Trade is getting a bad rap these days. From the Brexit vote in Britain to Mr Donald Trump's election victory in the US, a common analysis is that there is a popular revolt against globalisation. Free trade, so the critics say, has robbed countries in the developed West of jobs. These have moved to cheaper locations in China, India and wherever multinational companies prefer to relocate. As a result, there has been a hollowing out of the advanced economies, increasing unemployment and declining wage levels. The income gap has widened with those at the top earning ever larger salaries because globalisation made their skills mobile and allowed them to move to the highest bidder. All this cannot be denied and is supported by economic data. What's still foggy is why it has happened and what should be done.
The disruption that is taking place wasn't because of free trade but a result of the technological revolution that has swept the world, said Foreign Minister Vivian Balakrishnan at a recent forum organised by this newspaper. It has overturned businesses, displaced traditional skills and caused other changes. Much of it is driven by advances in digital technology, led by the likes of companies such as Google, Facebook, Uber and Alibaba. These companies and the changes they wrought will not go away whatever governments do to protect their citizens from their ill-effects, perceived and real.
Hence the remedy touted by populist politicians, namely, introducing protectionist policies and rolling back trade agreements, will not help. In fact, they will make their economies even weaker when they try to shield them from international competition. It is better to train their citizenry to operate and do well in the new economy, re-skilling workers and helping companies make the transition to the new world.
Globalisation isn't beneficial to everyone, of course, and there will be winners and losers.

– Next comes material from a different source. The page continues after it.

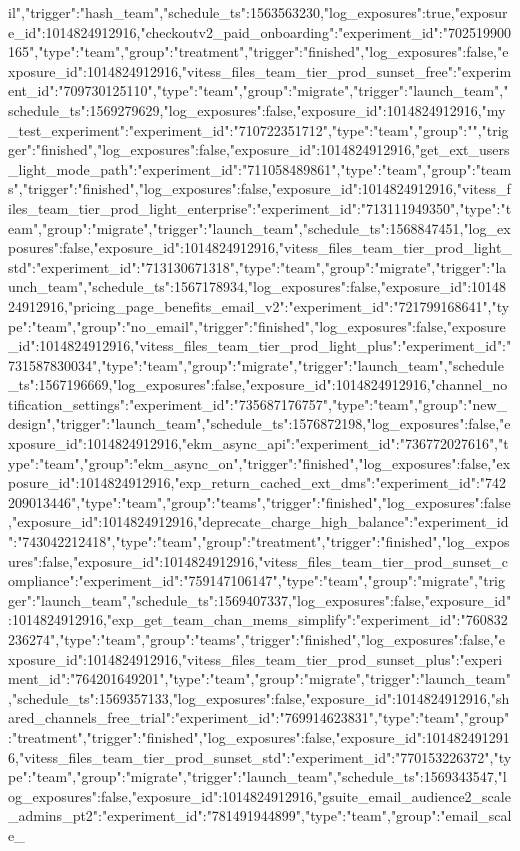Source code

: {il","trigger":"hash_team","schedule_ts":1563563230,"log_exposures":true,"exposure_id":1014824912916},"checkoutv2_paid_onboarding":{"experiment_id":"702519900165","type":"team","group":"treatment","trigger":"finished","log_exposures":false,"exposure_id":1014824912916},"vitess_files_team_tier_prod_sunset_free":{"experiment_id":"709730125110","type":"team","group":"migrate","trigger":"launch_team","schedule_ts":1569279629,"log_exposures":false,"exposure_id":1014824912916},"my_test_experiment":{"experiment_id":"710722351712","type":"team","group":"","trigger":"finished","log_exposures":false,"exposure_id":1014824912916},"get_ext_users_light_mode_path":{"experiment_id":"711058489861","type":"team","group":"teams","trigger":"finished","log_exposures":false,"exposure_id":1014824912916},"vitess_files_team_tier_prod_light_enterprise":{"experiment_id":"713111949350","type":"team","group":"migrate","trigger":"launch_team","schedule_ts":1568847451,"log_exposures":false,"exposure_id":1014824912916},"vitess_files_team_tier_prod_light_std":{"experiment_id":"713130671318","type":"team","group":"migrate","trigger":"launch_team","schedule_ts":1567178934,"log_exposures":false,"exposure_id":1014824912916},"pricing_page_benefits_email_v2":{"experiment_id":"721799168641","type":"team","group":"no_email","trigger":"finished","log_exposures":false,"exposure_id":1014824912916},"vitess_files_team_tier_prod_light_plus":{"experiment_id":"731587830034","type":"team","group":"migrate","trigger":"launch_team","schedule_ts":1567196669,"log_exposures":false,"exposure_id":1014824912916},"channel_notification_settings":{"experiment_id":"735687176757","type":"team","group":"new_design","trigger":"launch_team","schedule_ts":1576872198,"log_exposures":false,"exposure_id":1014824912916},"ekm_async_api":{"experiment_id":"736772027616","type":"team","group":"ekm_async_on","trigger":"finished","log_exposures":false,"exposure_id":1014824912916},"exp_return_cached_ext_dms":{"experiment_id":"742209013446","type":"team","group":"teams","trigger":"finished","log_exposures":false,"exposure_id":1014824912916},"deprecate_charge_high_balance":{"experiment_id":"743042212418","type":"team","group":"treatment","trigger":"finished","log_exposures":false,"exposure_id":1014824912916},"vitess_files_team_tier_prod_sunset_compliance":{"experiment_id":"759147106147","type":"team","group":"migrate","trigger":"launch_team","schedule_ts":1569407337,"log_exposures":false,"exposure_id":1014824912916},"exp_get_team_chan_mems_simplify":{"experiment_id":"760832236274","type":"team","group":"teams","trigger":"finished","log_exposures":false,"exposure_id":1014824912916},"vitess_files_team_tier_prod_sunset_plus":{"experiment_id":"764201649201","type":"team","group":"migrate","trigger":"launch_team","schedule_ts":1569357133,"log_exposures":false,"exposure_id":1014824912916},"shared_channels_free_trial":{"experiment_id":"769914623831","type":"team","group":"treatment","trigger":"finished","log_exposures":false,"exposure_id":1014824912916},"vitess_files_team_tier_prod_sunset_std":{"experiment_id":"770153226372","type":"team","group":"migrate","trigger":"launch_team","schedule_ts":1569343547,"log_exposures":false,"exposure_id":1014824912916},"gsuite_email_audience2_scale_admins_pt2":{"experiment_id":"781491944899","type":"team","group":"email_scale_}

Governments will have to do a better job helping workers who have been displaced because their jobs have disappeared. They need both interim support and skill retraining to prepare them for the new jobs that will be created. A new social compact might see workers actively adjust to the new reality and prepare for it, while the Government extends a helping hand to all who are striving to make the transition. Both sides have to live up to their share of the bargain to make it work.
On their part, workers have to accept that economies will never remain static and thus lifelong learning and training are necessary. Employers must be supportive as well to help keep society intact. If affected workers are neglected, there could be a political backlash with profound consequences for the economy, as in the case of Brexit. Then the lesson that free trade isn't the problem might be learnt the hard way by all.